Federici Maria dichiara di accettare questa nuova formulazione dell'articolo, in quanto non esclude il concetto già espresso dall'onorevole Corbi di promuovere l'elevazione materiale e morale dei lavoratori. Nella riforma agraria c'è il concetto economico, prevalente, della maggiore e migliore utilizzazione del suolo; vi è però anche un concetto di carattere etico che, praticamente, è alla radice della riforma, e cioè quello che porta alla considerazione che la classe dei lavoratori ha particolare bisogno di vedere, attraverso questa riforma, finalmente risolto il problema della sua elevazione morale. Non si potrà mai pensare ad una elevazione dei ceti contadini, specie nell'Italia centrale e meridionale, se non attraverso questa riforma che dovrà prendere in considerazione non solo la ripartizione terriera, ma, per esempio, anche le abitazioni, le scuole rurali, ecc.

Togni si associa alla collega Federici, in quanto effettivamente, sia nella forma che nella sostanza, l'articolo — secondo la formulazione odierna dell'onorevole Taviani — è più completo proprio per le considerazioni fatte dall'onorevole Corbi.

Pur ritenendo che il secondo comma sia sufficientemente chiaro perché, quando si parla di limiti alla proprietà è evidente che questi riguardano l'eccesso della proprietà, tuttavia, volendo ricorrere ad una maggiore precisazione, sarebbe dell'opinione di aggiungere il controllo da parte dello Stato affinché non sorgano eccessive proprietà terriere, che sono antisociali e contrarie all'interesse della produzione nazionale. D'altra parte tale riferimento è già incluso nella nuova formulazione. A suo avviso, quindi, non è necessario attardarsi in ricerche o in riesumazioni di articoli già approvati, ma è meglio esaminare la formula definitiva proposta dal collega Taviani.

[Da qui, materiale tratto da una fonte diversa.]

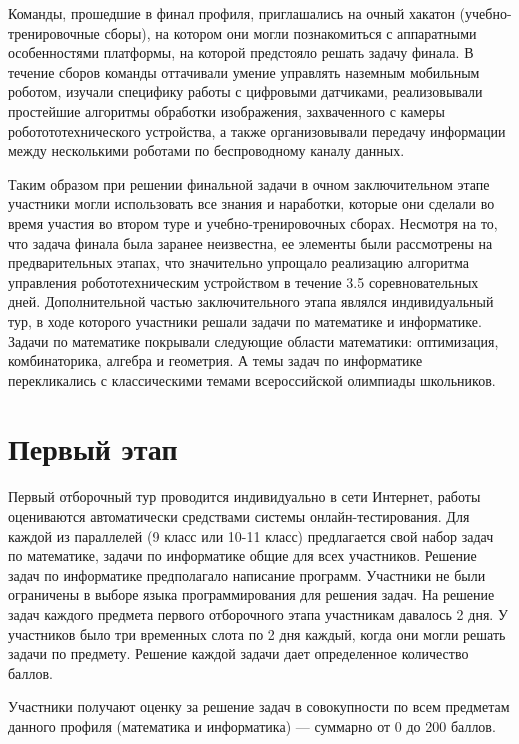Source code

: \documentclass[a4paper,12pt,oneside]{book}
\begin{document}
Команды, прошедшие в финал профиля, приглашались на очный хакатон
(учебно-тренировочные сборы), на котором они могли познакомиться с
аппаратными  особенностями платформы, на которой предстояло решать
задачу финала. В течение сборов команды оттачивали умение управлять
наземным мобильным роботом,  изучали специфику работы с цифровыми
датчиками, реализовывали простейшие алгоритмы обработки изображения,
захваченного с камеры роботототехнического устройства, а также
организовывали передачу информации между несколькими роботами по
беспроводному каналу данных.

Таким образом при решении финальной задачи в очном заключительном
этапе участники могли использовать все знания и наработки, которые они
сделали во  время участия во втором туре и учебно-тренировочных
сборах. Несмотря на то, что задача финала была заранее неизвестна, ее
элементы были рассмотрены на  предварительных этапах, что значительно
упрощало реализацию алгоритма управления робототехническим устройством
в течение 3.5 соревновательных дней.  Дополнительной частью
заключительного этапа являлся индивидуальный тур, в ходе которого
участники решали задачи по математике и информатике.  Задачи по
математике покрывали следующие области математики: оптимизация,
комбинаторика, алгебра и геометрия. А темы задач по информатике
перекликались с классическими темами всероссийской олимпиады
школьников.

\part{Первый этап}
\newpage
Первый отборочный тур проводится индивидуально в сети Интернет,
работы оцениваются автоматически средствами системы
онлайн-тестирования.
Для каждой из параллелей (9 класс или 10-11
класс)
предлагается свой набор задач по математике, задачи по информатике общие
для всех участников. Решение задач по информатике предполагало
написание программ. Участники не были ограничены в выборе языка программирования для
решения задач. На решение
задач каждого предмета первого отборочного этапа участникам давалось 2
дня. У участников было три временных слота по 2 дня каждый, когда они
могли решать задачи по предмету. Решение каждой задачи дает
определенное количество баллов.

Участники получают оценку за решение задач
в совокупности по всем предметам данного профиля (математика и
информатика) --- суммарно от 0 до 200 баллов.



\end{document}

Per quanto riguarda le modifiche proposte dallo stesso onorevole Taviani, è d'accordo nel togliere l'espressione «conservandone e potenziandone l'efficienza produttiva», che è pleonastica; è evidente che, quando si afferma che lo Stato si impegna a perseguire la razionale valorizzazione del territorio nazionale, ciò significa conservare e potenziare l'efficienza produttiva, cioè eccitare e convogliare verso le finalità del suolo l'interessamento dello Stato. Però tale interessamento deve avere come fine primario di perseguire principalmente il bene comune, il bene di tutto il popolo. Per quanto riguarda la frase «promuovere l'elevazione dei lavoratori» è d'accordo nell'eliminare i nuovi due aggettivi «materiale e morale», che sono pleonastici da un lato e limitativi dall'altro: si deve intendere elevazione completa, anche culturale e spirituale, del lavoratore. È infine d'accordo per togliere le parole «più arretrate» che, se nella sostanza possono essere giuste, nella forma possono dar luogo ad equivoci.

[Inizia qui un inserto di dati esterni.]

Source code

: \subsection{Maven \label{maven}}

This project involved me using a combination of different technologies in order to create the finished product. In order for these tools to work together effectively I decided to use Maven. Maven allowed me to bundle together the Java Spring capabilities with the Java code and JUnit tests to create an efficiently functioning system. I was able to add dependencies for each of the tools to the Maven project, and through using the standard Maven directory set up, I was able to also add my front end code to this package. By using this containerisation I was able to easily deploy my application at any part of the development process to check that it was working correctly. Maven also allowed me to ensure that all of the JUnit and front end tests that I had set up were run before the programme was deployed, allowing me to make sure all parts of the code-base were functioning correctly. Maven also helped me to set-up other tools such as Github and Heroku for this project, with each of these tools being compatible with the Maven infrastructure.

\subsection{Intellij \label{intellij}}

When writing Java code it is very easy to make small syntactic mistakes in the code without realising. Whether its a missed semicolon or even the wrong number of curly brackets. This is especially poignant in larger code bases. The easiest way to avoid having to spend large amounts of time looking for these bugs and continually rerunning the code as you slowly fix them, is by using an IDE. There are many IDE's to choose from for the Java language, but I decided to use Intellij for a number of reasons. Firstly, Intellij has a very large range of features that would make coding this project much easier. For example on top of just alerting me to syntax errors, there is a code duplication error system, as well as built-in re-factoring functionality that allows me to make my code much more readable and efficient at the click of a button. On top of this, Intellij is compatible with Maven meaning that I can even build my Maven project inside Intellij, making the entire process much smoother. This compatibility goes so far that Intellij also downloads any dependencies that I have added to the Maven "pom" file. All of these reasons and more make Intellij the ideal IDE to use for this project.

Taviani, Relatore, ritenendo che nella maggioranza tutti siano d'accordo per quanto riguarda il primo comma, dichiara di avere lui stesso dei dubbi sul secondo, che dovrebbe essere meglio precisato. Propone pertanto di mettere in votazione il primo comma e di cercare poi di dare una espressione più robusta al secondo, in modo da venire incontro alle esigenze esposte dall'onorevole Togni sull'eccessiva proprietà terriera.

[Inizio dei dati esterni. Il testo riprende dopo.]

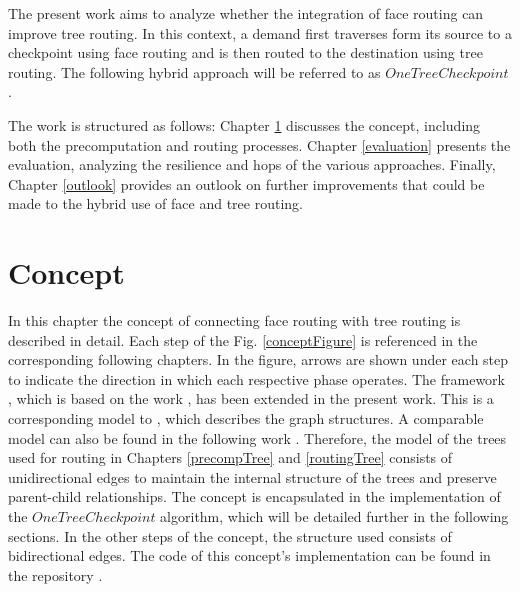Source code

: \documentclass[a4paper,UKenglish,cleveref, autoref, thm-restate,dvipsnames]{lipics-v2021}
\begin{document}
The present work aims to analyze whether the integration of face routing can improve tree routing.
In this context, a demand first traverses form its source to a checkpoint using face routing and is then routed to the destination using tree routing. The following hybrid approach will be referred to as $One Tree Checkpoint$.

The work is structured as follows: Chapter \ref{Concept} discusses the concept, including both the precomputation and routing processes. Chapter \ref{evaluation} presents the evaluation, analyzing the resilience and hops of the various approaches. Finally, Chapter \ref{outlook} provides an outlook on further improvements that could be made to the hybrid use of face and tree routing.
 
\section{Concept}
\label{Concept}
In this chapter the concept of connecting face routing with tree routing is described in detail. Each step of the Fig. \ref{conceptFigure} is referenced in the corresponding following chapters. 
In the figure, arrows are shown under each step to indicate the direction in which each respective phase operates.
The framework \cite{fast-failover-og}, which is based on the work \cite{casa}, has been extended in the present work. This is a corresponding model to \cite{casa}, which describes the graph structures. A comparable model can also be found in the following work \cite{tree}.
Therefore, the model of the trees used for routing in Chapters \ref{precompTree} and \ref{routingTree} consists of unidirectional edges to maintain the internal structure of the trees and preserve parent-child relationships.
The concept is encapsulated in the implementation of the $OneTreeCheckpoint$ algorithm, which will be detailed further in the following sections.
In the other steps of the concept, the structure used consists of bidirectional edges.
The code of this concept's implementation can be found in the repository \cite{my-repo}.
\end{document}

Noce Teresa proporrebbe alcune modifiche sul primo comma, tendenti ad includervi taluni concetti mancanti, quale quello della utilizzazione o ripartizione. Il comma dovrebbe quindi essere così formulato: «Lo Stato si impegna a perseguire la razionale valorizzazione e utilizzazione (o ripartizione) ecc.».

Per quel che riguarda l'elevazione, proporrebbe «elevazione morale e miglioramento materiale», allo scopo di meglio specificare e distinguere i due concetti.

Togni preferirebbe la dizione «mettere i lavoratori in condizioni materiali e morali da elevarsi».

Taviani, Relatore, ritiene che la collega Noce tema che nell'elevazione si veda soltanto l'elemento morale.

Dominedò osserva che anche il miglioramento materiale è strumento di elevazione morale.

Noce Teresa dichiara di preferire, in ogni caso, la precisazione.

Dominedò fa presente che il concetto della ripartizione viene nel secondo comma.

Noce Teresa ritiene allora che sia necessario porre in discussione l'articolo per intero.

Nella seconda parte, lasciando nel primo comma la dizione «ripartizione», farebbe la seguente modifica: «A questo scopo, nonché al fine di stabilire più equi rapporti sociali, la Repubblica impedirà l'esistenza e la formazione di grandi proprietà terriere».

Togni sostanzialmente è d'accordo per includere nell'articolo il concetto della ripartizione, ma non nel primo comma, in quanto lo scopo primario dello Stato non deve essere quello della ripartizione della terra, ma bensì della sua valorizzazione e utilizzazione. La «ripartizione» è un mezzo col quale si giunge a realizzare una migliore valorizzazione e utilizzazione. È evidente che anche come logica si premettano gli scopi e poi si precisino i mezzi con cui essi debbono essere raggiunti. Scopo primo da parte dello Stato deve essere quello di valorizzare al massimo il suolo nazionale e di ottenere una migliore giustizia sociale e una migliore situazione economica, sociale e morale dei lavoratori. A tal fine lo Stato dovrà eliminare tutte le possibilità che possono ostacolare questa valorizzazione ed elevazione, tra cui appunto quella di una eccessiva proprietà terriera. Ma lo Stato non deve avere, come fine principale e immediato la ripartizione della terra.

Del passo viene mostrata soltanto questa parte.